The Ikea Place app uses AR to help users understand whether the furniture they want to buy will fit into their interior. Image credit Wired.

Self-driving cars

Computer vision enables cars to make sense of their surroundings. A smart vehicle has a few cameras that capture videos from different angles and send videos as an input signal to the computer vision software. The system processes the video in real-time and detects objects like road marking, objects near the car (such as pedestrians or other cars), traffic lights, etc. One of the most notable examples of applications of this technology is autopilot in Tesla cars.

The Tesla video demonstrates how autopilot works in Tesla Model 3.  Video credit YouTube.

Health

Image information is a key element for diagnosis in medicine because it accounts for 90 percent of all medical data. Many diagnoses in health are based on image processing—X-rays, MRI, and mammography, just to name a few. And image segmentation proved its effectiveness during medical scans analysis. For example, computer vision algorithms can detect diabetic retinopathy, the fastest-growing cause of blindness. Computer vision can process pictures of the back of the eye (see below) and rate them for disease presence and severity.

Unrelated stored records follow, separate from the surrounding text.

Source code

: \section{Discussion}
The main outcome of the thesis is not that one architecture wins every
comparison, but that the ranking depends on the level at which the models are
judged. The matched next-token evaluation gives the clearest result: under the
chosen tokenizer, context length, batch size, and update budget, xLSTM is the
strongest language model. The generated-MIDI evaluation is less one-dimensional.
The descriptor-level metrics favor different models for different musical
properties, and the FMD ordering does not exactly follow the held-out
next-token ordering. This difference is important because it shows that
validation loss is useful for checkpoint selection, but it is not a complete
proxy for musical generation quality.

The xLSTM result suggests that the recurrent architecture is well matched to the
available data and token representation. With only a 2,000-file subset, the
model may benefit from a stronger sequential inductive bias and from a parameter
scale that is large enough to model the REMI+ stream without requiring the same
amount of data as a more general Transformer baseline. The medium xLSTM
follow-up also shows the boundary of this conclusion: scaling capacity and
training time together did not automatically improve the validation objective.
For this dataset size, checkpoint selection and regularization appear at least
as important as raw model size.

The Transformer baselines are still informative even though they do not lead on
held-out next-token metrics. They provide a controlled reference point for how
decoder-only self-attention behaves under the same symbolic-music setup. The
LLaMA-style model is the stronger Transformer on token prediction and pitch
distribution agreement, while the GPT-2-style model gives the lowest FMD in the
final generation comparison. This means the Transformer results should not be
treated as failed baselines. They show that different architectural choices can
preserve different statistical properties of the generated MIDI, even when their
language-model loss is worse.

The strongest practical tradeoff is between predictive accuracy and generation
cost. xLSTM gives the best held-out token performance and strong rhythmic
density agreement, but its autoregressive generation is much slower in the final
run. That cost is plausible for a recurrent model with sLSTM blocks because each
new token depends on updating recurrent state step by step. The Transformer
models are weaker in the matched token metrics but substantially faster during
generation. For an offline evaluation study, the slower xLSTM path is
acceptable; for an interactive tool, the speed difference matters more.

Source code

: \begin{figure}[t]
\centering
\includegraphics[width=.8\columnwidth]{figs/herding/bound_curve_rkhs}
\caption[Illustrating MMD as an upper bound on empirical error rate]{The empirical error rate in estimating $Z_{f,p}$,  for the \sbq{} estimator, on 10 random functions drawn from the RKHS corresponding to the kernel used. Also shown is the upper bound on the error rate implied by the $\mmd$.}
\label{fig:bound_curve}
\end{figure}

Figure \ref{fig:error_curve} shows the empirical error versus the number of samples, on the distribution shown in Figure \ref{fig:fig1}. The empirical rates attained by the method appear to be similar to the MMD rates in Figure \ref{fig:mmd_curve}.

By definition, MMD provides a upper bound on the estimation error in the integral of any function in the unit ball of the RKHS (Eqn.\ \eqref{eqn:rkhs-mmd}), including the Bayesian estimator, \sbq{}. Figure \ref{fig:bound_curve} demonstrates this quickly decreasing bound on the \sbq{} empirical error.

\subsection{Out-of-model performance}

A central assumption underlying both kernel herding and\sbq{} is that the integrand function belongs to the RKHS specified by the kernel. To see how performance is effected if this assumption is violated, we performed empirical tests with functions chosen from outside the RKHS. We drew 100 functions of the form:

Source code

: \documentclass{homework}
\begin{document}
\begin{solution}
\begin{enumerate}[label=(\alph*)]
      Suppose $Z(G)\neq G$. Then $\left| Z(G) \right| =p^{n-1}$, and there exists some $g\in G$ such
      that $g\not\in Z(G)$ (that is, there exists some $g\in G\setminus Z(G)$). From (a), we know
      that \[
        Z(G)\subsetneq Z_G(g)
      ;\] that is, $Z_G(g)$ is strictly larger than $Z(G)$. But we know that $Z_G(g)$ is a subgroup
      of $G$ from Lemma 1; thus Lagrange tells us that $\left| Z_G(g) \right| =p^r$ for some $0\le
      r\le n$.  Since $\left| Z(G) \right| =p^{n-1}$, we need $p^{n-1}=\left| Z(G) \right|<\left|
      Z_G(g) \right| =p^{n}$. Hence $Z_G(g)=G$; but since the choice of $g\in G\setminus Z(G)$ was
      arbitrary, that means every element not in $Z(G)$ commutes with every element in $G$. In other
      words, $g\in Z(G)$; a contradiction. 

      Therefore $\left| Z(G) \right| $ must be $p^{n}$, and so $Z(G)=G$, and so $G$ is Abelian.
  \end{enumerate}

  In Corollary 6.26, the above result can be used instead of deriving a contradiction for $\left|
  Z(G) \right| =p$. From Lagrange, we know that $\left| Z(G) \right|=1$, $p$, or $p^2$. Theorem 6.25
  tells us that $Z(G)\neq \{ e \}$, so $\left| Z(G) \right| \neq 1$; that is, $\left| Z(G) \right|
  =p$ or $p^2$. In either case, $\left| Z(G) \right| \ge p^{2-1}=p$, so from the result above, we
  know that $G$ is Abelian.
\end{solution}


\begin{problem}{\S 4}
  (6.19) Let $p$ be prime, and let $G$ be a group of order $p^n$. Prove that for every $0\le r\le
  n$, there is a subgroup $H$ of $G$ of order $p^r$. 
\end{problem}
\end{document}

Computer vision algorithms can be used to process retinal fundus photographs to screen for diabetic retinopathy.
Computer vision algorithms can be used to process retinal fundus photographs to screen for diabetic retinopathy. Image credit ai.googleblog.

Cancer detection is another notable example. Accuracy in diagnosing different forms of cancer is vital. According to Google, computer vision tools assist in detecting cancer metastasis with much higher precision than human doctors. Below you can see a closeup of a lymph node biopsy. The tissue contains a breast cancer metastasis as well as areas that look similar to the tumor but are benign. The computer vision algorithm successfully identifies the tumor region (bright green) and is not confused by the normal areas that look like tumors.

Applying computer vision technology during a lymph node biopsy can help detect the tumor region.
Applying computer vision technology during a lymph node biopsy can help detect the tumor region. Image credit Google.

Agriculture

Many agricultural organizations employ computer vision to monitor the harvest and solve the common agricultural problems such as weeds emergence or nutrient deficiency. Computer vision systems process images from satellites, drones, or planes, and attempt to detect the problems in the early phase, which helps to avoid unnecessary financial losses.

Conclusion

Computer vision is a popular topic in articles about new technology. A different approach to using data is what makes this technology different. Tremendous amounts of data that we create daily, which some people think as a curse of our generation, are actually used for our benefit—the data can teach computers to see and understand objects. This technology also demonstrates an important step that our civilization makes toward creating artificial intelligence that will be as sophisticated as humans.